◆ **What you are asked to do**: With the pictures set aside, reproduce each entry precisely as it reads.

◆ **Exercise input**:
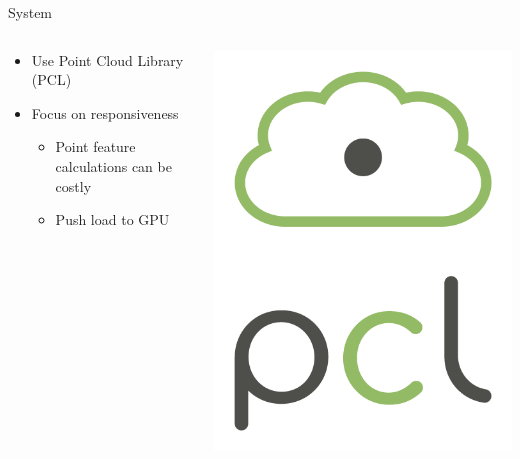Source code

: \documentclass[compress]{beamer}
\begin{document}
\begin{frame}{System}

\begin{columns}[T]
\begin{column}{0.7\textwidth}

\begin{itemize}

\item Use Point Cloud Library (PCL)
\item Focus on responsiveness

\begin{itemize}
\item Point feature calculations can be costly
\item Push load to GPU
\end{itemize}

\end{itemize}

\end{column}
\begin{column}{0.3\textwidth}

\includegraphics[height=0.5\textheight]{pics/pcl_vert_large_pos.png}

\end{column}
\end{columns}

\end{frame}
\end{document}
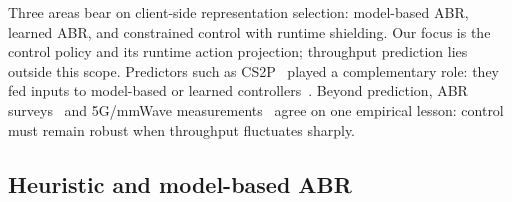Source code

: Three areas bear on client-side representation selection: model-based ABR, learned ABR, and constrained control with runtime shielding.
Our focus is the control policy and its runtime action projection; throughput prediction lies outside this scope.
Predictors such as CS2P~\cite{sun2016cs2p} played a complementary role: they fed inputs to model-based or learned controllers~\cite{yin2015control,mao2017neural}.
Beyond prediction, ABR surveys~\cite{bentaleb2018survey,seufert2015survey,peroni2025survey,timmerer2025has} and \mbox{5G/mmWave} measurements~\cite{narayanan2021variegated,fezeu2024midband} agree on one empirical lesson: control must remain robust when throughput fluctuates sharply.

\subsection{Heuristic and model-based ABR}

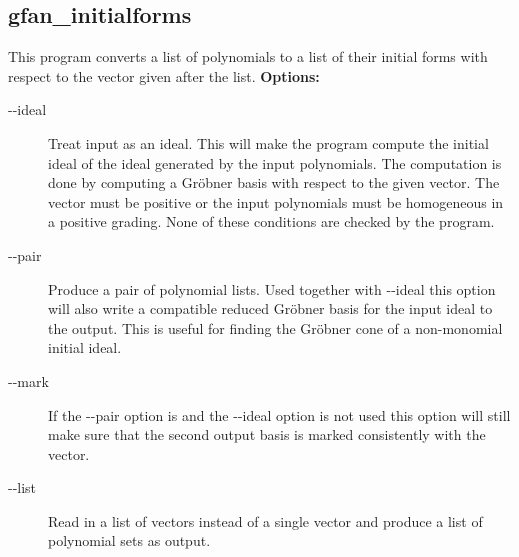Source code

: {{{{{{{{{{{{{{{{\subsection{gfan\_initialforms}\label{applist:_initialforms}
This program converts a list of polynomials to a list of their initial forms with respect to the vector given after the list.
\newline
{\bf Options:}
\begin{description}
\item[-\hspace{0.013cm}-ideal]Treat input as an ideal. This will make the program compute the initial ideal of the ideal generated by the input polynomials. The computation is done by computing a Gr\"obner basis with respect to the given vector. The vector must be positive or the input polynomials must be homogeneous in a positive grading. None of these conditions are checked by the program.
\item[-\hspace{0.013cm}-pair]Produce a pair of polynomial lists. Used together with -\hspace{0.013cm}-ideal this option will also write a compatible reduced Gr\"obner basis for the input ideal to the output. This is useful for finding the Gr\"obner cone of a non-monomial initial ideal.
\item[-\hspace{0.013cm}-mark]If the -\hspace{0.013cm}-pair option is and the -\hspace{0.013cm}-ideal option is not used this option will still make sure that the second output basis is marked consistently with the vector.\item[-\hspace{0.013cm}-list]Read in a list of vectors instead of a single vector and produce a list of polynomial sets as output.\end{description}


}}}}}}}}}}}}}}}}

◆ **Answer to the exercise**:
Source code

: \documentclass[compress]{beamer}
\begin{document}
\begin{frame}{System}

\begin{columns}[T]
\begin{column}{0.7\textwidth}

\begin{itemize}

\item Use Point Cloud Library (PCL)
\item Focus on responsiveness

\begin{itemize}
\item Point feature calculations can be costly
\item Push load to GPU
\end{itemize}

\end{itemize}

\end{column}
\begin{column}{0.3\textwidth}

\includegraphics[height=0.5\textheight]{pics/pcl_vert_large_pos.png}

\end{column}
\end{columns}

\end{frame}
\end{document}
Source code

: Three areas bear on client-side representation selection: model-based ABR, learned ABR, and constrained control with runtime shielding.
Our focus is the control policy and its runtime action projection; throughput prediction lies outside this scope.
Predictors such as CS2P~\cite{sun2016cs2p} played a complementary role: they fed inputs to model-based or learned controllers~\cite{yin2015control,mao2017neural}.
Beyond prediction, ABR surveys~\cite{bentaleb2018survey,seufert2015survey,peroni2025survey,timmerer2025has} and \mbox{5G/mmWave} measurements~\cite{narayanan2021variegated,fezeu2024midband} agree on one empirical lesson: control must remain robust when throughput fluctuates sharply.

\subsection{Heuristic and model-based ABR}

Source code

: {{{{{{{{{{{{{{{{\subsection{gfan\_initialforms}\label{applist:_initialforms}
This program converts a list of polynomials to a list of their initial forms with respect to the vector given after the list.
\newline
{\bf Options:}
\begin{description}
\item[-\hspace{0.013cm}-ideal]Treat input as an ideal. This will make the program compute the initial ideal of the ideal generated by the input polynomials. The computation is done by computing a Gr\"obner basis with respect to the given vector. The vector must be positive or the input polynomials must be homogeneous in a positive grading. None of these conditions are checked by the program.
\item[-\hspace{0.013cm}-pair]Produce a pair of polynomial lists. Used together with -\hspace{0.013cm}-ideal this option will also write a compatible reduced Gr\"obner basis for the input ideal to the output. This is useful for finding the Gr\"obner cone of a non-monomial initial ideal.
\item[-\hspace{0.013cm}-mark]If the -\hspace{0.013cm}-pair option is and the -\hspace{0.013cm}-ideal option is not used this option will still make sure that the second output basis is marked consistently with the vector.\item[-\hspace{0.013cm}-list]Read in a list of vectors instead of a single vector and produce a list of polynomial sets as output.\end{description}


}}}}}}}}}}}}}}}}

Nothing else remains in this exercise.